OneSpan: Most Financial Institutions Still Rely on Outdated Password Security

OneSpan: Most Financial Institutions Still Rely on Outdated Password Security

In recent years, more and more financial institutions have turned to biometric technology to improve security and customer service, incorporating solutions that range from voice banking software to facial recognition scans at ATMs. However, a new report from OneSpan suggests that it will take a considerable push to make the full transition to biometric authentication practices.   

The Future of Adaptive Authentication in the Financial Industry was prepared by the Information Security Media Group following a broad survey of financial institutions. The report found that the vast majority of organizations – a full 96 percent – still use outdated legacy systems with username and password authentication as part of their security procedures.

Those systems are highly vulnerable, as indicated by the 44 percent of the respondents who have faced data breaches that began with the illicit use of legitimate credentials.
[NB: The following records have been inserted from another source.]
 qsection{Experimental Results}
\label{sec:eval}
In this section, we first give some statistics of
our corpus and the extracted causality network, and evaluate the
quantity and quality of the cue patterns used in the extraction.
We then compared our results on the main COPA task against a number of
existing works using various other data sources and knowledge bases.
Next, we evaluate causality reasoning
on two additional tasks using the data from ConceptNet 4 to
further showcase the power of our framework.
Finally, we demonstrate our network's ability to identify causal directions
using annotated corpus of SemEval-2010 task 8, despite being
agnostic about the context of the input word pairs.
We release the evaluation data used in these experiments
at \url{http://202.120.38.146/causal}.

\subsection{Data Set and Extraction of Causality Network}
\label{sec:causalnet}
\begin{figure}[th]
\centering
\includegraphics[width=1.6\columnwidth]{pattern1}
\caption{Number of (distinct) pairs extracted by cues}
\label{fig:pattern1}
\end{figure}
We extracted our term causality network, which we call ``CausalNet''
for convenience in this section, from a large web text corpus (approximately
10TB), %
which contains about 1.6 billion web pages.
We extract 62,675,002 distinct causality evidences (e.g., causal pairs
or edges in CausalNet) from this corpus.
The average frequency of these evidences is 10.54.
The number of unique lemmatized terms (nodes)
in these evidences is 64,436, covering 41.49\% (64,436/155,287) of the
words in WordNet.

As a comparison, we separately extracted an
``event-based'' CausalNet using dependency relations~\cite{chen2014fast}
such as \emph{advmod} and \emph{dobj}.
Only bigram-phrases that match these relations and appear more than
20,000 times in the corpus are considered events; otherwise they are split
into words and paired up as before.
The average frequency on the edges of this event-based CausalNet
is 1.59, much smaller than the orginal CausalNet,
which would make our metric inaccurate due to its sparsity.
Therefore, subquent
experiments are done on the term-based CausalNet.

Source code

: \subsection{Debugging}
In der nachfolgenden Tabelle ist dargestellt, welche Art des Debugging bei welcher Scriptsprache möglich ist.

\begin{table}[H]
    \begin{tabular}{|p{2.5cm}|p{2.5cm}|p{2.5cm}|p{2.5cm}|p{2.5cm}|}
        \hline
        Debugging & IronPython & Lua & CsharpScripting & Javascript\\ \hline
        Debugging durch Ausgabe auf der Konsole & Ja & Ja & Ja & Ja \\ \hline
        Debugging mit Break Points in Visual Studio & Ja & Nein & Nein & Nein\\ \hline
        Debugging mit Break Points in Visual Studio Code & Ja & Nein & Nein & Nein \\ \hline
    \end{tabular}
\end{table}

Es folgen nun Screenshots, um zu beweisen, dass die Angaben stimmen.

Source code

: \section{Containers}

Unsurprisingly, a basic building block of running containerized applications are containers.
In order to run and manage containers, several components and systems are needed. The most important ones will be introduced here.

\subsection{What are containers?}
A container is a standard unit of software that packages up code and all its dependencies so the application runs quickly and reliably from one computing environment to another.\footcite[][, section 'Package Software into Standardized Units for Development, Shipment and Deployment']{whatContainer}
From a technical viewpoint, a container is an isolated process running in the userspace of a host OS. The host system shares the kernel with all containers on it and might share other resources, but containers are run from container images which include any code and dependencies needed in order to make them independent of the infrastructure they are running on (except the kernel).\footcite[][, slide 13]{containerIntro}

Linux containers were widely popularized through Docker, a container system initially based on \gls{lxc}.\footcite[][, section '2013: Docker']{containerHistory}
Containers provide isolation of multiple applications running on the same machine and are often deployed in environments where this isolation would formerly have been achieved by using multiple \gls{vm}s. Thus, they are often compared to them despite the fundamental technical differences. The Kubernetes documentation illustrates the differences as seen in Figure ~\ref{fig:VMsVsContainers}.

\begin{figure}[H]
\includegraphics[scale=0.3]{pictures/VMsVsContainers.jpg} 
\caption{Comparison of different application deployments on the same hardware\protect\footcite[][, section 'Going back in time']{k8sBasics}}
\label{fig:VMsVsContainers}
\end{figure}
What’s more, many institutions have trouble using the security platforms they already have in place, with 44 percent again reporting that they have too many separate tools that are difficult to coordinate.

Thankfully, financial institutions are aware of the problem, with 60 percent reporting that they plan to invest in biometric and AI authentication technology in 2019.

“The report’s findings echo what we are seeing with our customers,” said Scott Clements, the CEO of OneSpan. “Financial institutions are under pressure to improve their defenses against continuing and evolving threat vectors. Many are now choosing innovative technologies that dynamically respond to attacks as part of a layered security approach that stops fraud while improving the customer experience.”

OneSpan spent much of 2018 targeting the financial services sector, with help from its partner Nok Nok. This latest report suggests that that will continue to be part of the company’s growth plans for 2019.